Views expressed in opinion columns are the author’s own.
The 2020 presidential election was the first time my parents were able to vote after becoming American citizens. This year’s midterm election was the first time I was able to vote after turning 18.
Having watched my parents wait years before being able to vote, I knew of the privilege I had waiting for me once I became an adult. It fueled my excitement toward filling out my ballot for the first time.
Many students this year also voted for the first time, and both this midterm as well as the 2020 election displayed young voters’ sheer power in the U.S.’ political involvement.
As the University of Maryland circulated voter registration information to encourage students to vote, we flocked to the polls in large numbers — through our mail-in ballots and voting in person.
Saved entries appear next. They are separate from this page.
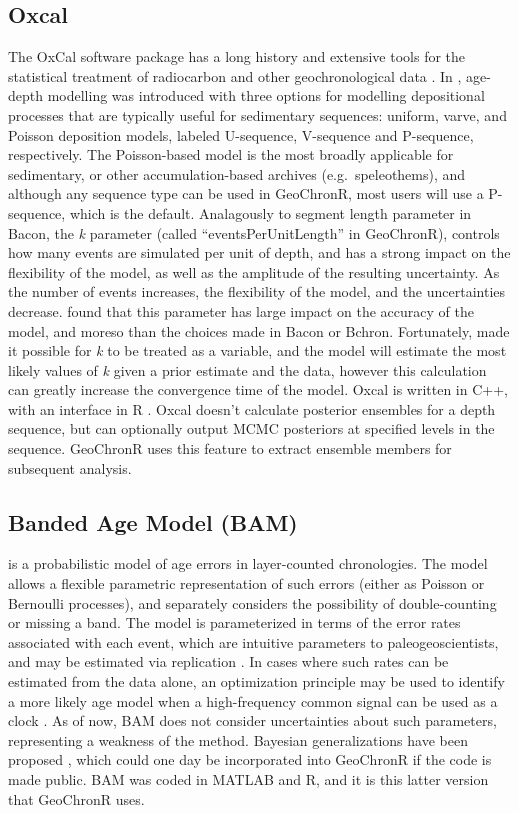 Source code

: \documentclass[gchron, manuscript]{copernicus}
\begin{document}
\subsection{Oxcal}

The OxCal software package has a long history and extensive tools for the statistical treatment of radiocarbon and other geochronological data \citep{BronkRamsey95}.
In \citet{ramsey2008deposition}, age-depth modelling was introduced with three options for modelling depositional processes that are typically useful for sedimentary sequences: uniform, varve, and Poisson deposition models, labeled U-sequence, V-sequence and P-sequence, respectively.
The Poisson-based model is the most broadly applicable for sedimentary, or other accumulation-based archives (e.g.~speleothems), and although any sequence type can be used in GeoChronR, most users will use a P-sequence, which is the default.
Analagously to segment length parameter in Bacon, the \emph{k} parameter (called ``eventsPerUnitLength'' in GeoChronR), controls how many events are simulated per unit of depth, and has a strong impact on the flexibility of the model, as well as the amplitude of the resulting uncertainty.
As the number of events increases, the flexibility of the model, and the uncertainties decrease.
\citet{trachsel2017} found that this parameter has large impact on the accuracy of the model, and moreso than the choices made in Bacon or Bchron.
Fortunately, \citet{bronkramsey2010} made it possible for \emph{k} to be treated as a variable, and the model will estimate the most likely values of \emph{k} given a prior estimate and the data, however this calculation can greatly increase the convergence time of the model.
Oxcal is written in C++, with an interface in R \citep{oxcAAR}.
Oxcal doesn't calculate posterior ensembles for a depth sequence, but can optionally output MCMC posteriors at specified levels in the sequence.
GeoChronR uses this feature to extract ensemble members for subsequent analysis.

\subsection{Banded Age Model (BAM)}

\citet{BAM} is a probabilistic model of age errors in layer-counted chronologies.
The model allows a flexible parametric representation of such errors (either as Poisson or Bernoulli processes), and separately considers the possibility of double-counting or missing a band.
The model is parameterized in terms of the error rates associated with each event, which are intuitive parameters to paleogeoscientists, and may be estimated via replication \citep{DeLong_Paleo3_2013}.
In cases where such rates can be estimated from the data alone, an optimization principle may be used to identify a more likely age model when a high-frequency common signal can be used as a clock \citep{BAM}.
As of now, BAM does not consider uncertainties about such parameters, representing a weakness of the method.
Bayesian generalizations have been proposed \citep{BoersCP2017}, which could one day be incorporated into GeoChronR if the code is made public.
BAM was coded in MATLAB and R, and it is this latter version that GeoChronR uses.
\end{document}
We made sure our voices were heard.
The voices that were heard, though, were those of domestic students. Considering international students can’t vote in the U.S., they simply cannot have the same involvement we do. Having to watch from afar can make them feel excluded in the election excitement, and yet, we often forget to mention they have the ability to be involved, albeit in different ways.
Amid the fervor surrounding election season, this university should create programs to include international students in the civic process and provide them with more opportunities to become politically involved.
When I first moved to Maryland from the United Arab Emirates, trying to orient myself around local and state politics was a confusing process. However, I knew the importance of my vote and political involvement, so I spent a lot of time trying to understand it. For many international students, who might experience dramatically different political systems, their incentives to political involvement can look different from American incentives.
Understanding the intricacies of American politics – from the national level to the local level, including here in Prince George’s County — can be overwhelming when there is little guidance or no centralized place to gain this information. This university can become that middle ground for international students as they navigate these murky political waters.
While international students may not have the ability to vote in an American election, they can still be politically involved and contribute to influencing the political state around them. There are avenues outside of the ballot through which they can do this, such as working on campaigns of specific candidates, staffing voter registration drives and working in local or congressional offices. It’s through this university’s facilitation that international student presence in these initiatives can be encouraged.
Oftentimes these avenues of political participation may seem unattainable to non-citizens, and thus may not hold as much experience or extensive knowledge about the policies that affect us here in both Maryland and the country.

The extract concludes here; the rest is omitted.